◆ Problem ◆
From the line below that contains "- [YouTube: 3D" to the line that contains "## Breve descrizione", repeat every line exactly, both ends included, and nothing else.

◆ Given records ◆
==============================

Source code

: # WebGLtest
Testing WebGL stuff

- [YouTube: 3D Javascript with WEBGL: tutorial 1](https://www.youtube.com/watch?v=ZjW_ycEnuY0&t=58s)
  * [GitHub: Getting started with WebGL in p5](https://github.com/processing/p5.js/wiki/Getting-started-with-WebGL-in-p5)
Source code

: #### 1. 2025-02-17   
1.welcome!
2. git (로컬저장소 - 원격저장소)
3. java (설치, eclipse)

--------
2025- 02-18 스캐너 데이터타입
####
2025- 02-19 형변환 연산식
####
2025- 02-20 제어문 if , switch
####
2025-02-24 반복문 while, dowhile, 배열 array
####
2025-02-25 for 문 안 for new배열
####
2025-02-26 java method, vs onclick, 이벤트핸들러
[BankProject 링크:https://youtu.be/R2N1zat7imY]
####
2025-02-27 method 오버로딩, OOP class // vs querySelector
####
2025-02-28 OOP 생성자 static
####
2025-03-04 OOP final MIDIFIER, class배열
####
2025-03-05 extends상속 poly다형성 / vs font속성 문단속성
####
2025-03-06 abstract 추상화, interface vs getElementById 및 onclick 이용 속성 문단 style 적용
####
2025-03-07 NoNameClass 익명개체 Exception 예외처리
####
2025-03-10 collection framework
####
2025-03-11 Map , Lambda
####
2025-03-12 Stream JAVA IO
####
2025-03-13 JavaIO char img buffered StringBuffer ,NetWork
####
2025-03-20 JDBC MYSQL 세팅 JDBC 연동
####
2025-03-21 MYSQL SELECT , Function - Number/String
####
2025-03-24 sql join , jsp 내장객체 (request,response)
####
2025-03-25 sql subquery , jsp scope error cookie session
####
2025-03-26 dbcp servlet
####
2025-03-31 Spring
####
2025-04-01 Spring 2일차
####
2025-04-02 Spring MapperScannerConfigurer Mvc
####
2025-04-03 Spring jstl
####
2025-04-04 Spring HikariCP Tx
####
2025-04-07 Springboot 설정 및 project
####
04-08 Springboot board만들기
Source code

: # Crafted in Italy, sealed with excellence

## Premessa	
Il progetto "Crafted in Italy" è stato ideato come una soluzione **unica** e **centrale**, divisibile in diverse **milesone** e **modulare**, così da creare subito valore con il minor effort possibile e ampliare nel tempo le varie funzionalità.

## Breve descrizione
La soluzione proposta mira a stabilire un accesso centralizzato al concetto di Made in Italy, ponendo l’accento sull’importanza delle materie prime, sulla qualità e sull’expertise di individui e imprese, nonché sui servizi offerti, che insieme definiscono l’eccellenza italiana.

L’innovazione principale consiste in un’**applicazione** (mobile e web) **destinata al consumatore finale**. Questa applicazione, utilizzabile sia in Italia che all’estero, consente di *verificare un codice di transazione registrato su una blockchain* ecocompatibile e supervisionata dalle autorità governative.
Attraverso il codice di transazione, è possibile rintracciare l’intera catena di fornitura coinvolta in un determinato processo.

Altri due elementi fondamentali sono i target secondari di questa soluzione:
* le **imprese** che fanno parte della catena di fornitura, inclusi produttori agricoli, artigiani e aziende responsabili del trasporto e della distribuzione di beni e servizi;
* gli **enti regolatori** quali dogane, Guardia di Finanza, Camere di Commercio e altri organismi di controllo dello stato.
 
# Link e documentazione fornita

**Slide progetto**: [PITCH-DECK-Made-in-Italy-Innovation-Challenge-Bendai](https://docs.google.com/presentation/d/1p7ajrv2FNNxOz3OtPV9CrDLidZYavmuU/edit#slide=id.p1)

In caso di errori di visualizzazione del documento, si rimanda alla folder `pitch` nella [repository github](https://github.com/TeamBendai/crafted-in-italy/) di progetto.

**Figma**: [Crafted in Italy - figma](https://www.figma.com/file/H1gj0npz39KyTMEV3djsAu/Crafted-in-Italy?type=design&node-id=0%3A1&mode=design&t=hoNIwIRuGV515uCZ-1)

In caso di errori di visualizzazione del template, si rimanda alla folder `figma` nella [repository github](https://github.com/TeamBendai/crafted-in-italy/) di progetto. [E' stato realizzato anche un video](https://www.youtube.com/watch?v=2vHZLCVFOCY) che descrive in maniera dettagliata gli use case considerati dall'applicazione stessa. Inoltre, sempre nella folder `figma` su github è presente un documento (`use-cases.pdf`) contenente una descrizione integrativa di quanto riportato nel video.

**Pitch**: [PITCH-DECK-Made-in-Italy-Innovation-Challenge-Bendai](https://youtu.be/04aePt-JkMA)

==============================

◆ Solution to this problem ◆
- [YouTube: 3D Javascript with WEBGL: tutorial 1](https://www.youtube.com/watch?v=ZjW_ycEnuY0&t=58s)
  * [GitHub: Getting started with WebGL in p5](https://github.com/processing/p5.js/wiki/Getting-started-with-WebGL-in-p5)
Source code

: #### 1. 2025-02-17   
1.welcome!
2. git (로컬저장소 - 원격저장소)
3. java (설치, eclipse)

--------
2025- 02-18 스캐너 데이터타입
####
2025- 02-19 형변환 연산식
####
2025- 02-20 제어문 if , switch
####
2025-02-24 반복문 while, dowhile, 배열 array
####
2025-02-25 for 문 안 for new배열
####
2025-02-26 java method, vs onclick, 이벤트핸들러
[BankProject 링크:https://youtu.be/R2N1zat7imY]
####
2025-02-27 method 오버로딩, OOP class // vs querySelector
####
2025-02-28 OOP 생성자 static
####
2025-03-04 OOP final MIDIFIER, class배열
####
2025-03-05 extends상속 poly다형성 / vs font속성 문단속성
####
2025-03-06 abstract 추상화, interface vs getElementById 및 onclick 이용 속성 문단 style 적용
####
2025-03-07 NoNameClass 익명개체 Exception 예외처리
####
2025-03-10 collection framework
####
2025-03-11 Map , Lambda
####
2025-03-12 Stream JAVA IO
####
2025-03-13 JavaIO char img buffered StringBuffer ,NetWork
####
2025-03-20 JDBC MYSQL 세팅 JDBC 연동
####
2025-03-21 MYSQL SELECT , Function - Number/String
####
2025-03-24 sql join , jsp 내장객체 (request,response)
####
2025-03-25 sql subquery , jsp scope error cookie session
####
2025-03-26 dbcp servlet
####
2025-03-31 Spring
####
2025-04-01 Spring 2일차
####
2025-04-02 Spring MapperScannerConfigurer Mvc
####
2025-04-03 Spring jstl
####
2025-04-04 Spring HikariCP Tx
####
2025-04-07 Springboot 설정 및 project
####
04-08 Springboot board만들기
Source code

: # Crafted in Italy, sealed with excellence

## Premessa	
Il progetto "Crafted in Italy" è stato ideato come una soluzione **unica** e **centrale**, divisibile in diverse **milesone** e **modulare**, così da creare subito valore con il minor effort possibile e ampliare nel tempo le varie funzionalità.

## Breve descrizione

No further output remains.